Tennis court line detector: Part 2, training a CNN

Tennis court line detector: Part 2, training a CNN

Synthetic data settings

To recap part 1, we built a synthetic data generator for tennis courts with labeled keypoints.  

Example Training Image

with corresponding annotations in the SOLO JSON format.  

Training image resized to 224x224 w/ visualized keypoint annotations

Here are the randomizer settings:

Note that the rotation randomizer only makes relatively small rotations to spin the court on the y axis by -45 to 45 degrees.  This is to keep the problem easy for the first iteration.  This constrained rotation keeps the "front" keypoints in the front of the images, and the "back" keypoints in the back of the image, otherwise the network may have problems converging.  If it was rotated 180 degrees, the data generator would somehow have to flip the keypoints, which seems difficult.

There are a few lighting randomizers, and note that only 100 images are generated.

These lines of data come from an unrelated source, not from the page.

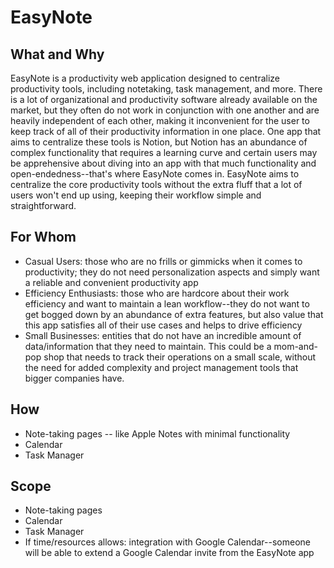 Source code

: # EasyNote
## What and Why
EasyNote is a productivity web application designed to centralize productivity tools, including notetaking, task management, and more. There is a lot of organizational and productivity software already available on the market, but they often do not work in conjunction with one another and are heavily independent of each other, making it inconvenient for the user to keep track of all of their productivity information in one place. One app that aims to centralize these tools is Notion, but Notion has an abundance of complex functionality that requires a learning curve and certain users may be apprehensive about diving into an app with that much functionality and open-endedness--that's where EasyNote comes in. EasyNote aims to centralize the core productivity tools without the extra fluff that a lot of users won't end up using, keeping their workflow simple and straightforward.
## For Whom
* Casual Users: those who are no frills or gimmicks when it comes to productivity; they do not need personalization aspects and simply want a reliable and convenient productivity app
* Efficiency Enthusiasts: those who are hardcore about their work efficiency and want to maintain a lean workflow--they do not want to get bogged down by an abundance of extra features, but also value that this app satisfies all of their use cases and helps to drive efficiency
* Small Businesses: entities that do not have an incredible amount of data/information that they need to maintain. This could be a mom-and-pop shop that needs to track their operations on a small scale, without the need for added complexity and project management tools that bigger companies have.
## How
* Note-taking pages -- like Apple Notes with minimal functionality
* Calendar
* Task Manager
## Scope
* Note-taking pages
* Calendar
* Task Manager
* If time/resources allows: integration with Google Calendar--someone will be able to extend a Google Calendar invite from the EasyNote app
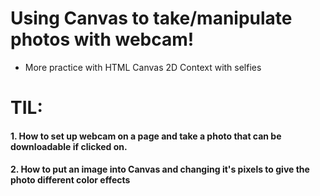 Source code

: # Using Canvas to take/manipulate photos with webcam!

- More practice with HTML Canvas 2D Context with selfies

# TIL:

#### 1. How to set up webcam on a page and take a photo that can be downloadable if clicked on.

#### 2. How to put an image into Canvas and changing it's pixels to give the photo different color effects
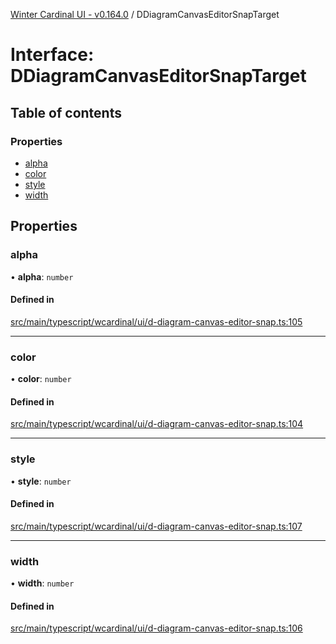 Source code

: [Winter Cardinal UI - v0.164.0](../index.md) / DDiagramCanvasEditorSnapTarget

# Interface: DDiagramCanvasEditorSnapTarget

## Table of contents

### Properties

- [alpha](DDiagramCanvasEditorSnapTarget.md#alpha)
- [color](DDiagramCanvasEditorSnapTarget.md#color)
- [style](DDiagramCanvasEditorSnapTarget.md#style)
- [width](DDiagramCanvasEditorSnapTarget.md#width)

## Properties

### alpha

• **alpha**: `number`

#### Defined in

[src/main/typescript/wcardinal/ui/d-diagram-canvas-editor-snap.ts:105](https://github.com/winter-cardinal/winter-cardinal-ui/blob/v0.164.0/src/main/typescript/wcardinal/ui/d-diagram-canvas-editor-snap.ts#L105)

___

### color

• **color**: `number`

#### Defined in

[src/main/typescript/wcardinal/ui/d-diagram-canvas-editor-snap.ts:104](https://github.com/winter-cardinal/winter-cardinal-ui/blob/v0.164.0/src/main/typescript/wcardinal/ui/d-diagram-canvas-editor-snap.ts#L104)

___

### style

• **style**: `number`

#### Defined in

[src/main/typescript/wcardinal/ui/d-diagram-canvas-editor-snap.ts:107](https://github.com/winter-cardinal/winter-cardinal-ui/blob/v0.164.0/src/main/typescript/wcardinal/ui/d-diagram-canvas-editor-snap.ts#L107)

___

### width

• **width**: `number`

#### Defined in

[src/main/typescript/wcardinal/ui/d-diagram-canvas-editor-snap.ts:106](https://github.com/winter-cardinal/winter-cardinal-ui/blob/v0.164.0/src/main/typescript/wcardinal/ui/d-diagram-canvas-editor-snap.ts#L106)
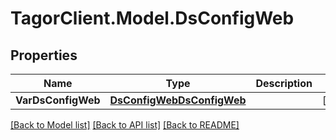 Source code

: # TagorClient.Model.DsConfigWeb

## Properties

Name | Type | Description | Notes
------------ | ------------- | ------------- | -------------
**VarDsConfigWeb** | [**DsConfigWebDsConfigWeb**](DsConfigWebDsConfigWeb.md) |  | [optional] 

[[Back to Model list]](../README.md#documentation-for-models) [[Back to API list]](../README.md#documentation-for-api-endpoints) [[Back to README]](../README.md)

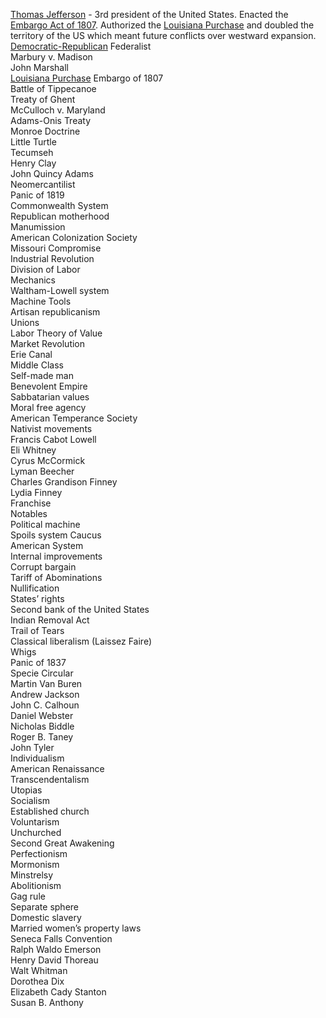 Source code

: [Thomas Jefferson](Thomas%20Jefferson.md) - 3rd president of the United States. Enacted the [Embargo Act of 1807](Embargo%20Act%20of%201807.md). Authorized the [Louisiana Purchase](Louisiana%20Purchase.md) and doubled the territory of the US which meant future conflicts over westward expansion. 
[Democratic-Republican](Democratic-Republican.md) 
Federalist  
Marbury v. Madison  
John Marshall  
[Louisiana Purchase](Louisiana%20Purchase.md)
Embargo of 1807  
Battle of Tippecanoe  
Treaty of Ghent  
McCulloch v. Maryland  
Adams-Onis Treaty  
Monroe Doctrine  
Little Turtle  
Tecumseh  
Henry Clay  
John Quincy Adams  
Neomercantilist  
Panic of 1819  
Commonwealth System  
Republican motherhood  
Manumission  
American Colonization Society  
Missouri Compromise  
Industrial Revolution  
Division of Labor  
Mechanics  
Waltham-Lowell system  
Machine Tools  
Artisan republicanism  
Unions  
Labor Theory of Value  
Market Revolution  
Erie Canal  
Middle Class  
Self-made man  
Benevolent Empire  
Sabbatarian values  
Moral free agency  
American Temperance Society  
Nativist movements  
Francis Cabot Lowell  
Eli Whitney  
Cyrus McCormick  
Lyman Beecher  
Charles Grandison Finney  
Lydia Finney  
Franchise  
Notables  
Political machine  
Spoils system
Caucus  
American System  
Internal improvements  
Corrupt bargain  
Tariff of Abominations  
Nullification  
States’ rights  
Second bank of the United States  
Indian Removal Act  
Trail of Tears  
Classical liberalism (Laissez Faire)  
Whigs  
Panic of 1837  
Specie Circular  
Martin Van Buren  
Andrew Jackson  
John C. Calhoun  
Daniel Webster  
Nicholas Biddle  
Roger B. Taney  
John Tyler  
Individualism  
American Renaissance  
Transcendentalism  
Utopias  
Socialism  
Established church  
Voluntarism  
Unchurched  
Second Great Awakening  
Perfectionism  
Mormonism  
Minstrelsy  
Abolitionism  
Gag rule  
Separate sphere  
Domestic slavery  
Married women’s property laws  
Seneca Falls Convention  
Ralph Waldo Emerson  
Henry David Thoreau  
Walt Whitman  
Dorothea Dix  
Elizabeth Cady Stanton  
Susan B. Anthony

Deciding on an architecture

Let's start with a simple architecture: VGG16 pre-trained on ImageNet.

We'll remove the VGG16 final layer with 1000 outputs and replace it with a fully connected layer (head) that has 16 * 2 outputs.  For each keypoint:

  1. X position
  2. Y position

Later we'll generate harder images where some keypoints aren't visible, and add a "Visibility Status" output for training and prediction.

Defining the model

To begin with, we'll try to overfit the model on the training data, as described in Andrej Karpathy's A Recipe for Training Neural Networks.  Since we're trying to overfit, for now we'll remove all regularization, such as dropout layers.  Later when trying to regularize, we'll look into re-adding these.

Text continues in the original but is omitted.